For this last reason you might also wish to have your job script check the available space in order to avoid "File system full" or "No space left on device" errors. Here's a script fragment that prints the available space in $TMPDIR in gigabytes:

$ df --block-size=1G $TMPDIR | awk 'END {print $4}'

This can be used in a conditional:

#$ -S /bin/bash
scratchdir=$TMPDIR
freespace=`df --block-size=1G $scratchdir | awk 'END {print $4}'`
if (( $freespace < 10 )); then
    echo "Not enough free space in TMPDIR $TMPDIR, using /nqs..."
    scratchdir=/nqs/$USER/$JOB_ID
    mkdir $scratchdir
fi

We strongly recommend that you use $TMPDIR and localscratch if you want to use node-local disk. $TMPDIR is unique to each job, and Grid Engine deletes the directory at the end of the job.

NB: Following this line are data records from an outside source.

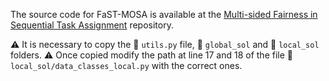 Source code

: The source code for FaST-MOSA is available at the [Multi-sided Fairness in Sequential Task Assignment](https://github.com/4nnina/fair_seq_task_assignment.git) repository.


⚠️ It is necessary to copy the 📄 `utils.py` file, 📁 `global_sol` and 📁 `local_sol` folders.
⚠️ Once copied modify the path at line 17 and 18 of the file 📄 `local_sol/data_classes_local.py` with the correct ones. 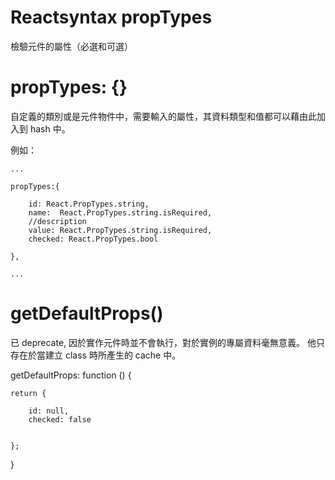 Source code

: # Reactsyntax propTypes
檢驗元件的屬性（必選和可選）

# propTypes: {}

自定義的類別或是元件物件中，需要輸入的屬性，其資料類型和值都可以藉由此加入到 hash 中。

例如：

    ...

    propTypes:{

        id: React.PropTypes.string,
        name:  React.PropTypes.string.isRequired, 
        //description
        value: React.PropTypes.string.isRequired, 
        checked: React.PropTypes.bool

    },

    ...

# getDefaultProps()

已 deprecate, 因於實作元件時並不會執行，對於實例的專屬資料毫無意義。
他只存在於當建立 class 時所產生的 cache 中。

 getDefaultProps: function () {
 
    return {
    
        id: null,
        checked: false
    
   
    };
 
 
 }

Therefore your script should ensure that any output files written to $TMPDIR are copied to Main Storage before the end of the job script.

If you choose not to use $TMPDIR you must:

  1. check for the existence of /scratch/tmp;
  2. create a subdirectory with your username, /scratch/tmp/$USER, or Grid Engine job number, /scratch/tmp/$JOB_ID;
  3. ensure at the end of the job that the directory is cleaned up and deleted.

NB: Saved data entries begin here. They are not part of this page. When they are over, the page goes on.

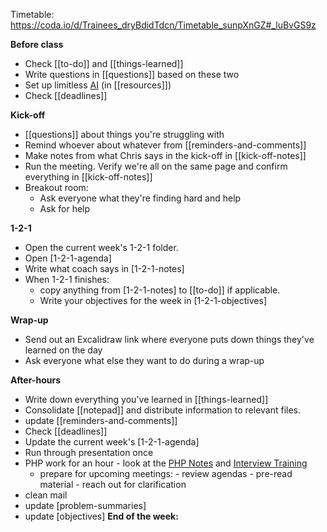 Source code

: Timetable:
https://coda.io/d/Trainees_dryBdidTdcn/Timetable_sunpXnGZ#_luBvGS9z

__Before class__
- Check [[to-do]] and [[things-learned]]
- Write questions in [[questions]] based on these two
- Set up limitless [AI](https://www.limitless.ai/) (in [[resources]])
- Check [[deadlines]]

__Kick-off__
- [[questions]] about things you're struggling with
- Remind whoever about whatever from [[reminders-and-comments]]
- Make notes from what Chris says in the kick-off in [[kick-off-notes]]
- Run the meeting. Verify we're all on the same page and confirm everything in [[kick-off-notes]]
- Breakout room:
	- Ask everyone what they're finding hard and help
	- Ask for help

__1-2-1__
- Open the current week's 1-2-1 folder.
- Open [1-2-1-agenda]
- Write what coach says in [1-2-1-notes]
- When 1-2-1 finishes:
	- copy anything from [1-2-1-notes] to [[to-do]] if applicable.
	- Write your objectives for the week in [1-2-1-objectives]

__Wrap-up__
- Send out an Excalidraw link where everyone puts down things they've learned on the day
- Ask everyone what else they want to do during a wrap-up

__After-hours__
- Write down everything you've learned in [[things-learned]]
- Consolidate [[notepad]] and distribute information to relevant files.
- update [[reminders-and-comments]]
- Check [[deadlines]]
- Update the current week's [1-2-1-agenda]
- Run through presentation once
- PHP work for an hour - look at the [PHP Notes](https://coda.io/d/Trainees_dryBdidTdcn/C16_suoVyCfs#_lu4FXuFz) and [Interview Training](https://coda.io/d/Trainees_dryBdidTdcn/Interview-Training_suXiawIu#_luxbblsd) 
	- prepare for upcoming meetings:
		  - review agendas
		  - pre-read material
		  - reach out for clarification
- clean mail
- update [problem-summaries]
- update [objectives]
**End of the week:**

It can be tricky to write job scripts that clean up all files under every possible failure. Therefore you should also manually patrol your Local Scratch directories to ensure that the space is not occupied by outdated files from failed or finished jobs.

Multiple hosts

Grid Engine only creates $TMPDIR on the master or "shepherd" host for a job. Therefore the above comments technically apply to serial jobs, or jobs where all the processes reside on a single host (e.g. Gaussian). If you are using the Open MPI library for running your application, please note that Open MPI will use $TMPDIR for its own purposes and thus will create the directory on those hosts where it is missing, effectively providing $TMPDIR on all hosts assigned to the job. Nonetheless, if your application expects each process to write and read to local disk on different hosts, you need to manage things much more carefully.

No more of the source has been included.